Object. Patients with arteriovenous malformations (AVMs) in a deep location and with deep venous drainage are thought to be at higher risk for hemorrhage than those with AVMs in other locations. Despite this, the natural history of AVMs of the basal ganglia and thalamus has not been well studied.

Methods. The authors retrospectively evaluated a cohort of 96 patients with AVMs in the basal ganglia and thalamus with respect to the tendency of these lesions to hemorrhage between the time of detection and their eventual successful management.

The 96 patients studied had a mean age of 22.7 years at diagnosis, and 51% were male. Intracranial hemorrhage (ICH) was the event leading to clinical detection in 69 patients (71.9%), and 85.5% of these patients were left with hemiparesis. After diagnosis, 25 patients bled a total of 49 times. The cumulative clinical follow up after detection but before surgical management was 500.2 patient-years. The risk of hemorrhage after detection of an AVM of the basal ganglia or thalamus was 9.8% per patient-year.

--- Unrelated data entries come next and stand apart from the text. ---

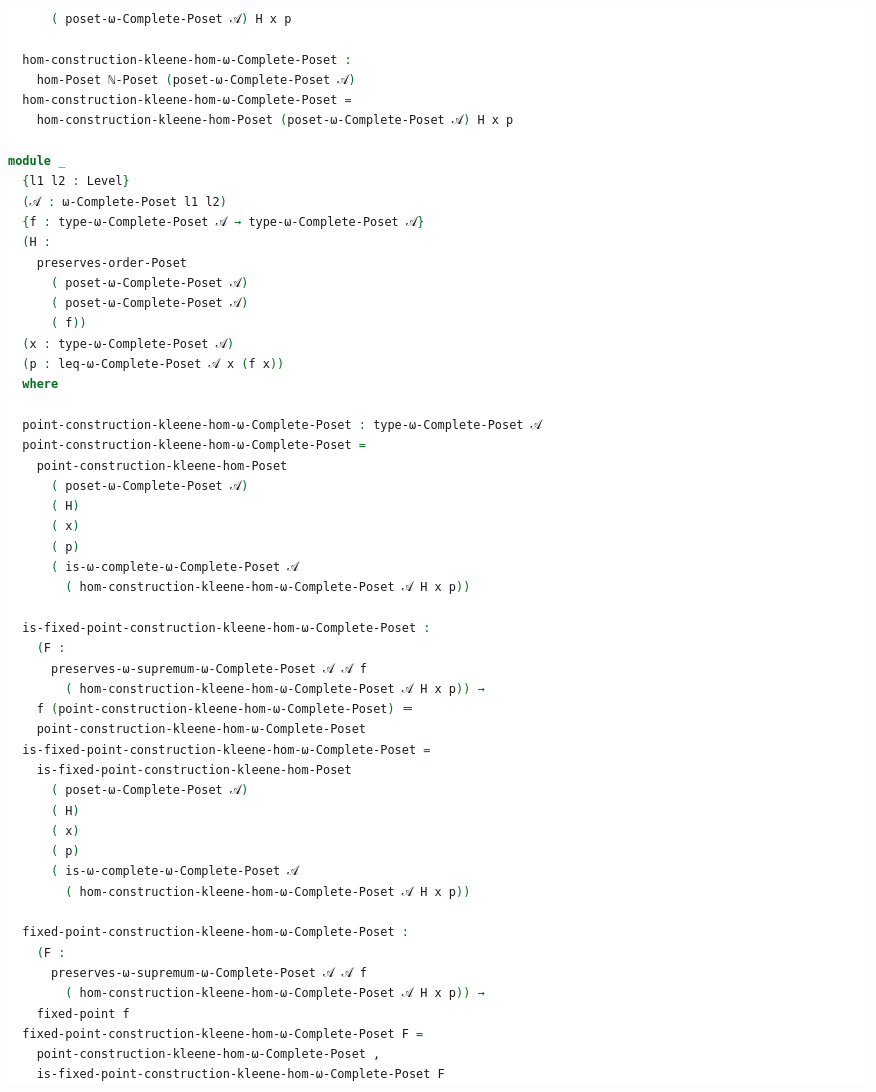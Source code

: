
 ```agda
      ( poset-ω-Complete-Poset 𝒜) H x p

  hom-construction-kleene-hom-ω-Complete-Poset :
    hom-Poset ℕ-Poset (poset-ω-Complete-Poset 𝒜)
  hom-construction-kleene-hom-ω-Complete-Poset =
    hom-construction-kleene-hom-Poset (poset-ω-Complete-Poset 𝒜) H x p

module _
  {l1 l2 : Level}
  (𝒜 : ω-Complete-Poset l1 l2)
  {f : type-ω-Complete-Poset 𝒜 → type-ω-Complete-Poset 𝒜}
  (H :
    preserves-order-Poset
      ( poset-ω-Complete-Poset 𝒜)
      ( poset-ω-Complete-Poset 𝒜)
      ( f))
  (x : type-ω-Complete-Poset 𝒜)
  (p : leq-ω-Complete-Poset 𝒜 x (f x))
  where

  point-construction-kleene-hom-ω-Complete-Poset : type-ω-Complete-Poset 𝒜
  point-construction-kleene-hom-ω-Complete-Poset =
    point-construction-kleene-hom-Poset
      ( poset-ω-Complete-Poset 𝒜)
      ( H)
      ( x)
      ( p)
      ( is-ω-complete-ω-Complete-Poset 𝒜
        ( hom-construction-kleene-hom-ω-Complete-Poset 𝒜 H x p))

  is-fixed-point-construction-kleene-hom-ω-Complete-Poset :
    (F :
      preserves-ω-supremum-ω-Complete-Poset 𝒜 𝒜 f
        ( hom-construction-kleene-hom-ω-Complete-Poset 𝒜 H x p)) →
    f (point-construction-kleene-hom-ω-Complete-Poset) ＝
    point-construction-kleene-hom-ω-Complete-Poset
  is-fixed-point-construction-kleene-hom-ω-Complete-Poset =
    is-fixed-point-construction-kleene-hom-Poset
      ( poset-ω-Complete-Poset 𝒜)
      ( H)
      ( x)
      ( p)
      ( is-ω-complete-ω-Complete-Poset 𝒜
        ( hom-construction-kleene-hom-ω-Complete-Poset 𝒜 H x p))

  fixed-point-construction-kleene-hom-ω-Complete-Poset :
    (F :
      preserves-ω-supremum-ω-Complete-Poset 𝒜 𝒜 f
        ( hom-construction-kleene-hom-ω-Complete-Poset 𝒜 H x p)) →
    fixed-point f
  fixed-point-construction-kleene-hom-ω-Complete-Poset F =
    point-construction-kleene-hom-ω-Complete-Poset ,
    is-fixed-point-construction-kleene-hom-ω-Complete-Poset F
```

Conclusions. The rate of ICH in patients with AVMs of the basal ganglia or thalamus (9.8%/year) is much higher than the rate in patients with AVMs in other locations (2–4%/year). The risk of incurring a neurological deficit with each hemorrhagic event is high. Treatment of these patients at specialized centers is recommended to prevent neurological injury from a spontaneous ICH.